I think it's important to turn to the wisdom of our predecessors in this debate. Article 2 of the U.S. Constitution states:
[The President] shall have Power, by and with the Advice and Consent of the Senate, to make Treaties, provided two thirds of the Senators present concur; and he shall nominate, and by and with the Advice and Consent of the Senate, shall appoint ... Judges of the Supreme Court.
Let's be clear about what this passage states. The president has the power to appoint a judge on the advice and consent of the Senate - a body which was originally elected by state legislatures, and not by popular vote. So the intention of the Constitution was that an unelected body (the Senate) approve the appointment made by an unelected official (the president was and is "elected" by the Electoral College, not the people of the United States) of an unelected official (a Supreme Court Justice). I don't think it would be possible to even imagine a system where the electorate was further removed from the judicial appointment.
This analysis begs the question - why did the founders believe that judges should be appointed, not elected?
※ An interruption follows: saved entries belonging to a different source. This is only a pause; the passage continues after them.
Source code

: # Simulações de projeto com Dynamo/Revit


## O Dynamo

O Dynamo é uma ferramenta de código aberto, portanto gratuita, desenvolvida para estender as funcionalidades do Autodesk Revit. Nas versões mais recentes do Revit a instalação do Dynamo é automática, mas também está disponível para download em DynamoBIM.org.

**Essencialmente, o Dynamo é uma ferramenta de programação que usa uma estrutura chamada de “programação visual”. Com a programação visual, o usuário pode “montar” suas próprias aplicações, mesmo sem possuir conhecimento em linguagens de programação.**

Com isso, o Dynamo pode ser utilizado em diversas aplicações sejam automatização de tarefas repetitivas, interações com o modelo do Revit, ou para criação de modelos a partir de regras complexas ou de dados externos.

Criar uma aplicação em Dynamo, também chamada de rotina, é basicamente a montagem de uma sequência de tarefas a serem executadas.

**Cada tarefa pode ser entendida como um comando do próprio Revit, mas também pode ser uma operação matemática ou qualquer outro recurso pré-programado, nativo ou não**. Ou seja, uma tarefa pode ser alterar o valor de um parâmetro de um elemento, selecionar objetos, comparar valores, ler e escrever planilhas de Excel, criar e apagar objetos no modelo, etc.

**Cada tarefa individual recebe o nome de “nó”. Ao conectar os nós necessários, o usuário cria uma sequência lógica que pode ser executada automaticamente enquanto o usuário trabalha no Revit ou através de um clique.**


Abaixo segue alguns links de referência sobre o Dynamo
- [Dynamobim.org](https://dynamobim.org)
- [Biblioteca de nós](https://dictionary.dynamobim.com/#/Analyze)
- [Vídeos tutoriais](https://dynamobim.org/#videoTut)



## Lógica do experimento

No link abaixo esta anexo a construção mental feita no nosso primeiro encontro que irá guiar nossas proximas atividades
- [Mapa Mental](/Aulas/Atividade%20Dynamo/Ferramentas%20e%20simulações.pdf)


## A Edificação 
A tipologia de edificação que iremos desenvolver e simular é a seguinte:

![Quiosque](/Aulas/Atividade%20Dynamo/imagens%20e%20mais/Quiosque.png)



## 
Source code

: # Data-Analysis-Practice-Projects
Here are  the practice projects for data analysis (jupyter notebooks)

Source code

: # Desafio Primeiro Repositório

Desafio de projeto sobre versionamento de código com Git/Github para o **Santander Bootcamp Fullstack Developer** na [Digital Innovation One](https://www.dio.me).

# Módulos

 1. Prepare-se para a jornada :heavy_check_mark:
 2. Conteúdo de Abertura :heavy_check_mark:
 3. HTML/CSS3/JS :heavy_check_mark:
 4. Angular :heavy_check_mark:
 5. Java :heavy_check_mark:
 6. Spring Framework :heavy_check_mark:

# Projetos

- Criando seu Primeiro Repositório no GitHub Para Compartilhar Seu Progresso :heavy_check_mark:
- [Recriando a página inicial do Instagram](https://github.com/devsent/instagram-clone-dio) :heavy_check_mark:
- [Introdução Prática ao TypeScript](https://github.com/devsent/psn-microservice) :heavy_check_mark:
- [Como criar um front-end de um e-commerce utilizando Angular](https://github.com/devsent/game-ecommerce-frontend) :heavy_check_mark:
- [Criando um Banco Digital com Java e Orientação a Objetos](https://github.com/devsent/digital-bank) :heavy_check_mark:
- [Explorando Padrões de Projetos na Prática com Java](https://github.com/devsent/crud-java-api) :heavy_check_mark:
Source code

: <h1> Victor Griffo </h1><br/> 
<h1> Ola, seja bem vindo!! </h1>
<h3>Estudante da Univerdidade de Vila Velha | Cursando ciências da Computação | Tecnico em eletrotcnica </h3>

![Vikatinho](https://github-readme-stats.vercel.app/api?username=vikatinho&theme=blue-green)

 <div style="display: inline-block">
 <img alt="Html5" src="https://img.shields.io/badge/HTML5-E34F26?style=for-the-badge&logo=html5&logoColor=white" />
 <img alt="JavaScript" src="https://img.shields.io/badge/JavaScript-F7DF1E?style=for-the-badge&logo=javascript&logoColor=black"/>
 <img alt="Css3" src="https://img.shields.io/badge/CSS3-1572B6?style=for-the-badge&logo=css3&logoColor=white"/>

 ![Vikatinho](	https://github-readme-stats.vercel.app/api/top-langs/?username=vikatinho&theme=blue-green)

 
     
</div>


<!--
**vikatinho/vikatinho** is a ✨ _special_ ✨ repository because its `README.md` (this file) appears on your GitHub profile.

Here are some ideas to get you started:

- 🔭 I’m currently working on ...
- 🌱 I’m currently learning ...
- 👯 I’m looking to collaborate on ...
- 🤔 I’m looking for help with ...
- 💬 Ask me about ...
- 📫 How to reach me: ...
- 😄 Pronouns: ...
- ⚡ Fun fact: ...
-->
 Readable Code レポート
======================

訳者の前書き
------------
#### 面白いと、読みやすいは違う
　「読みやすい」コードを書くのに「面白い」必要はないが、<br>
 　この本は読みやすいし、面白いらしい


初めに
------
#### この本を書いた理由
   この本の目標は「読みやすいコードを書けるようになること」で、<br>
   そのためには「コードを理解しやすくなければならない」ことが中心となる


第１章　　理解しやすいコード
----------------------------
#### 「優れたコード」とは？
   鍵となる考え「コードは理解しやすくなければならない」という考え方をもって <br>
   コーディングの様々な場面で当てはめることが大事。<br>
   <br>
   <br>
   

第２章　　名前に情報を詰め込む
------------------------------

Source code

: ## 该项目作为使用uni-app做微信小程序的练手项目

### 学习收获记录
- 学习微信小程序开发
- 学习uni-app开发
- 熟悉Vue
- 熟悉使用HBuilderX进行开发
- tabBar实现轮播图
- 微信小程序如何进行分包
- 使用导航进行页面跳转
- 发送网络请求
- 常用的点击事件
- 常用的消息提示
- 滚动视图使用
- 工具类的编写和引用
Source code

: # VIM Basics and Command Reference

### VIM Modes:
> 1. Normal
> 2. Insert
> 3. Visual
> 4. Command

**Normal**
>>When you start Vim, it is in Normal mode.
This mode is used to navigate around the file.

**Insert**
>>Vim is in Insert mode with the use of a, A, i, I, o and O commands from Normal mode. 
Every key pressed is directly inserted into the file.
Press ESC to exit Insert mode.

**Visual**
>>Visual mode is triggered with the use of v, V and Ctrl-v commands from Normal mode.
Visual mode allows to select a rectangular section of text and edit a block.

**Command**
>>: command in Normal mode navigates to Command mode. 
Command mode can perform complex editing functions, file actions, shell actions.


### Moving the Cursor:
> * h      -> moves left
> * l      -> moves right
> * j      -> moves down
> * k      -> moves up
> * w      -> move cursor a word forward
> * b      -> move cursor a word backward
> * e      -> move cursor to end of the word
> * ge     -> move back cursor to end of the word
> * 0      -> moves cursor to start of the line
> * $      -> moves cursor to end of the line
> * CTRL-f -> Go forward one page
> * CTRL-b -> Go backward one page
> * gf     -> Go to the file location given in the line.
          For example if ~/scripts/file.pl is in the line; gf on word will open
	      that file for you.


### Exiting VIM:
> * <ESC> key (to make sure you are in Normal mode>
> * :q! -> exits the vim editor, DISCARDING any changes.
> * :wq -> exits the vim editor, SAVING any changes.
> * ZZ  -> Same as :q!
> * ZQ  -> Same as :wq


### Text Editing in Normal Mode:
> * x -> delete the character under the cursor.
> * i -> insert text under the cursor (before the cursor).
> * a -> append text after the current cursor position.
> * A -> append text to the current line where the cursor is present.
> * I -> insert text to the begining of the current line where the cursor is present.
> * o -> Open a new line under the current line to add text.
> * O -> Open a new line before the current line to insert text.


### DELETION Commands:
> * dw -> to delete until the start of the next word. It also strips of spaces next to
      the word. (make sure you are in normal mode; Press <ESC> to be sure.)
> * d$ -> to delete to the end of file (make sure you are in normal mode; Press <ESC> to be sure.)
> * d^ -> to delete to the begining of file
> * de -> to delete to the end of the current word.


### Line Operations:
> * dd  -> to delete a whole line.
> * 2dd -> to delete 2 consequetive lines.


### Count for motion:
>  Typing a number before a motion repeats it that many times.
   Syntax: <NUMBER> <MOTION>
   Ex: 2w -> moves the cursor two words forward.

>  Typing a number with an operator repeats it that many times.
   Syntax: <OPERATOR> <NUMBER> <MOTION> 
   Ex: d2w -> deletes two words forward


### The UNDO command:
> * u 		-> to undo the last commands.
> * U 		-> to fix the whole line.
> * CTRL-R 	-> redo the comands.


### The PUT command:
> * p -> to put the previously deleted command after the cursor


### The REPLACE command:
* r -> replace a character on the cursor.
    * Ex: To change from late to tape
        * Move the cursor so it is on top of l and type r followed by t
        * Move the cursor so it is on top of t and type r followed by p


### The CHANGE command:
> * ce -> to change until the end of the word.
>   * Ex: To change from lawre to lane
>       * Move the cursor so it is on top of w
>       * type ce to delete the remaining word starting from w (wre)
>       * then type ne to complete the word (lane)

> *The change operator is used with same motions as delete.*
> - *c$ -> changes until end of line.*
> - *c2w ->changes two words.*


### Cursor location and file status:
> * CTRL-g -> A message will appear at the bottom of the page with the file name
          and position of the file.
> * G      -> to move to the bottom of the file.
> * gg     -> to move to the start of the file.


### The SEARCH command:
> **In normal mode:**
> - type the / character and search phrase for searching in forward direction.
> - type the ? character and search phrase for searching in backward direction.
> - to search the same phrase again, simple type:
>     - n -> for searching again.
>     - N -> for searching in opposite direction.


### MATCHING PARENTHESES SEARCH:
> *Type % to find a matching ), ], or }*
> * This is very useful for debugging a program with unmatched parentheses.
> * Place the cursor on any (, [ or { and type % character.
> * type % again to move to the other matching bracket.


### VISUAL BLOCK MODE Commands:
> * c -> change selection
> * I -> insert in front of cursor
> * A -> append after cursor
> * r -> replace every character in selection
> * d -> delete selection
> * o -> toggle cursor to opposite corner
They knew what common sense should tell everyone, that judicial impartiality is essential to preserve the Rule of Law. We live in a country of laws, not of personalities. In one breath we can herald as patriots those who dumped tea into Boston Harbor in defiance of their British occupiers, and in the other John Adams can describe his defense of those British soldiers who committed the Boston Massacre as "one of the most gallant, generous, manly and disinterested Actions of my whole Life."
It's time that true leadership be demonstrated by Republican candidates on this issue. Minnesota may be a state littered with some pretty idiosyncratic laws, but until the White decision we had arguably the best system for judicial elections this country has ever known. We need to make sure that we place judicial impartiality above partisan bickering. And we need to make sure that judicial elections don't degenerate into the circus they have become in other states.